Task requirements
Read through the data and report every line in which the word "algorithms" occurs.

[Saved data entries]
-----

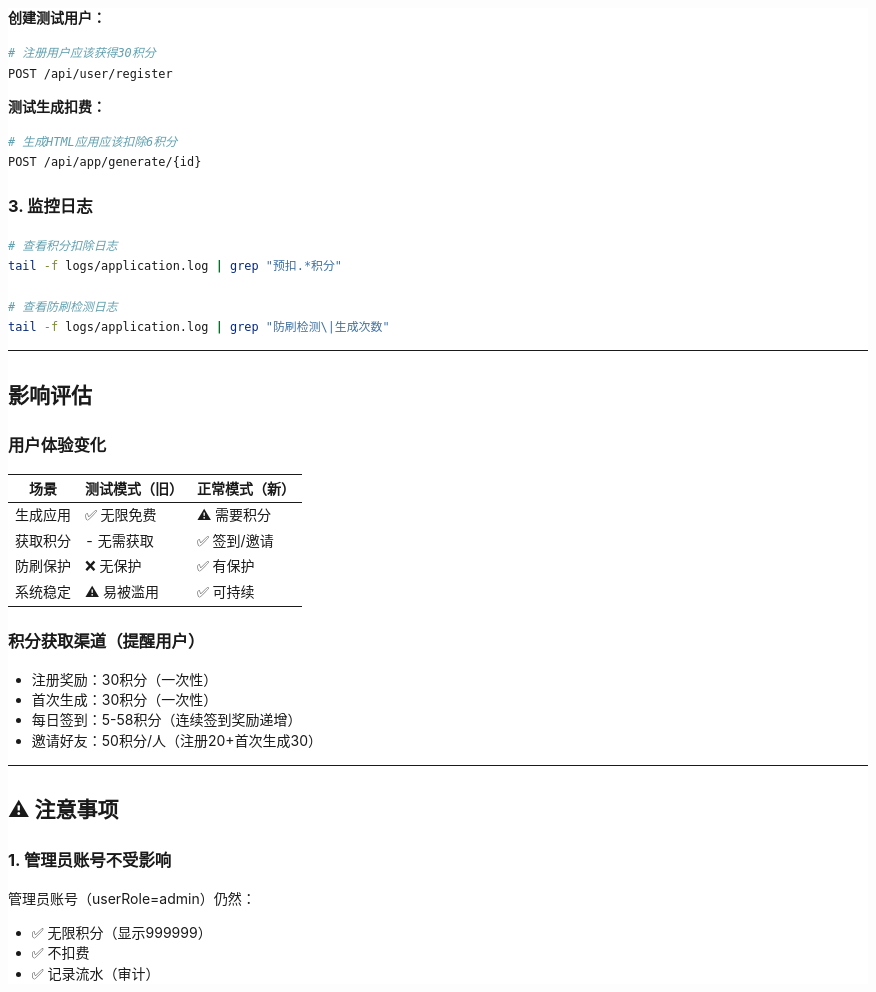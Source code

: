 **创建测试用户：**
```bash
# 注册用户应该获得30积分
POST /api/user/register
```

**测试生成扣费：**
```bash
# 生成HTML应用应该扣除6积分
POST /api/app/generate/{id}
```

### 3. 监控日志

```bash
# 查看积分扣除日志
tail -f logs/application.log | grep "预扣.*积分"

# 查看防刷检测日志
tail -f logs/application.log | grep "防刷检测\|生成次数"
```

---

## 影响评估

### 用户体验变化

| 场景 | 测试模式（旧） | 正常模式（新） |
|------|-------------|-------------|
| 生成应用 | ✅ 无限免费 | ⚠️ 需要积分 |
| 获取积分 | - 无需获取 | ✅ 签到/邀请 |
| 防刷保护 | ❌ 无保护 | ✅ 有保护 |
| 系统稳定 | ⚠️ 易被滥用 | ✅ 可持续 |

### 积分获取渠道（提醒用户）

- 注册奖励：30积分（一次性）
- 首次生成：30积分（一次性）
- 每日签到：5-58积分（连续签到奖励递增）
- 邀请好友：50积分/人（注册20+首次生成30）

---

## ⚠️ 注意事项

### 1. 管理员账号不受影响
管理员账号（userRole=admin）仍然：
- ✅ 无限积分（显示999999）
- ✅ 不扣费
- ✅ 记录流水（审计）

-----

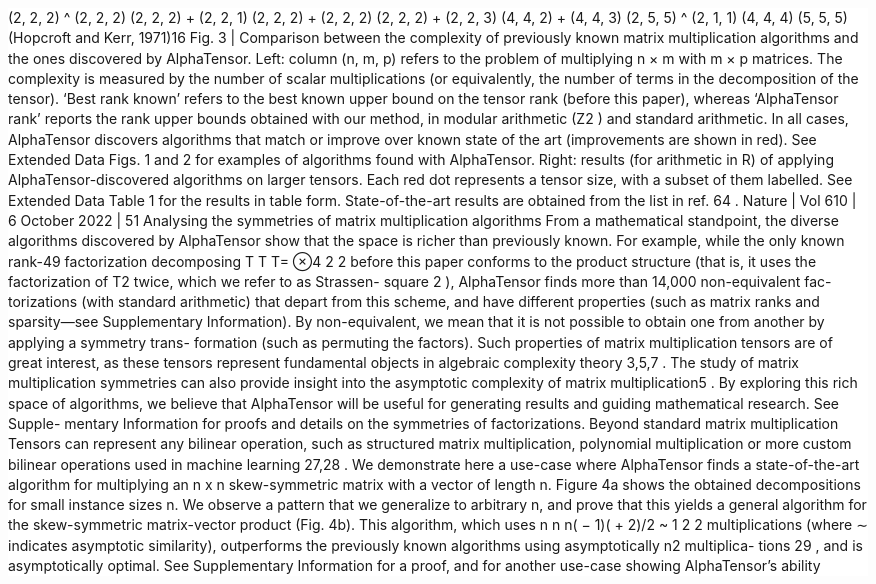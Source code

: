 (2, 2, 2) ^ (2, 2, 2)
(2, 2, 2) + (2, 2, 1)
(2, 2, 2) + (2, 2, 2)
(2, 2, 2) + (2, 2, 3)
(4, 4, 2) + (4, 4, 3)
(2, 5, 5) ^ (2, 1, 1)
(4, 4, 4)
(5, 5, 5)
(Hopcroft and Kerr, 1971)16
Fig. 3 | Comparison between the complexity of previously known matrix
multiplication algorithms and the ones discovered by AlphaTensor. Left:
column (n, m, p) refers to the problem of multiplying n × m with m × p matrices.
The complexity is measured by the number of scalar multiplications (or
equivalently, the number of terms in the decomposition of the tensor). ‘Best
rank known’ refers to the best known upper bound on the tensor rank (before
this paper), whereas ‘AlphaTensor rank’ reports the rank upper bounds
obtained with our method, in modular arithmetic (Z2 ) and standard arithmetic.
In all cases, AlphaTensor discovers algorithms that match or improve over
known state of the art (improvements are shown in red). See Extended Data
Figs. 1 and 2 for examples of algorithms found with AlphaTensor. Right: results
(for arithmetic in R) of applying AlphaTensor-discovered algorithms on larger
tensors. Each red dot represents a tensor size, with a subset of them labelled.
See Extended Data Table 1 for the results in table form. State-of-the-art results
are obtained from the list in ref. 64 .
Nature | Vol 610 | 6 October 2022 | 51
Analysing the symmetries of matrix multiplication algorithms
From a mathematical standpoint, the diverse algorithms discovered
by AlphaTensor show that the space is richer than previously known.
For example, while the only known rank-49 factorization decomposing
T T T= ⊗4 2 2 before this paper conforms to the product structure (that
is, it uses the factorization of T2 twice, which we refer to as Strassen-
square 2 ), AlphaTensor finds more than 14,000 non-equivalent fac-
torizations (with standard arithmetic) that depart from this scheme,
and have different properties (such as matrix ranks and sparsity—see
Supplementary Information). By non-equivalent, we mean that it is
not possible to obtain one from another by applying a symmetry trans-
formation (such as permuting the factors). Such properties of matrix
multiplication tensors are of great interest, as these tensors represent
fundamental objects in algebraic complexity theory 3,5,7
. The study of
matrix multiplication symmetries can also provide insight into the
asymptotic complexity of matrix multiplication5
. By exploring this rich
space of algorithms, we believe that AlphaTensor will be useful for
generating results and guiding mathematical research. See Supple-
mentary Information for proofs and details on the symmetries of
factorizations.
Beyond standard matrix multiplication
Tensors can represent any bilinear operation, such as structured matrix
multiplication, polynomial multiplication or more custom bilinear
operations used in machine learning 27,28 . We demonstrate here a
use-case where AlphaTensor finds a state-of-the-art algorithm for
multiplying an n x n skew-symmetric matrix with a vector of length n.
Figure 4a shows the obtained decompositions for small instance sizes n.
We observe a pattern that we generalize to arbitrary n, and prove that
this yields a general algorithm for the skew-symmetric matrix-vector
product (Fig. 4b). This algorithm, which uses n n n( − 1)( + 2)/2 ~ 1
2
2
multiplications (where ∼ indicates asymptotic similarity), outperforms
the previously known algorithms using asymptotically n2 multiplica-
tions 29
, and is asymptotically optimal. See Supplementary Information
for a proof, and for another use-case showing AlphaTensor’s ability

-----

Answer for this exercise
multiplication algorithms and the ones discovered by AlphaTensor. Left:
In all cases, AlphaTensor discovers algorithms that match or improve over
Figs. 1 and 2 for examples of algorithms found with AlphaTensor. Right: results
(for arithmetic in R) of applying AlphaTensor-discovered algorithms on larger
Analysing the symmetries of matrix multiplication algorithms
From a mathematical standpoint, the diverse algorithms discovered
space of algorithms, we believe that AlphaTensor will be useful for
the previously known algorithms using asymptotically n2 multiplica-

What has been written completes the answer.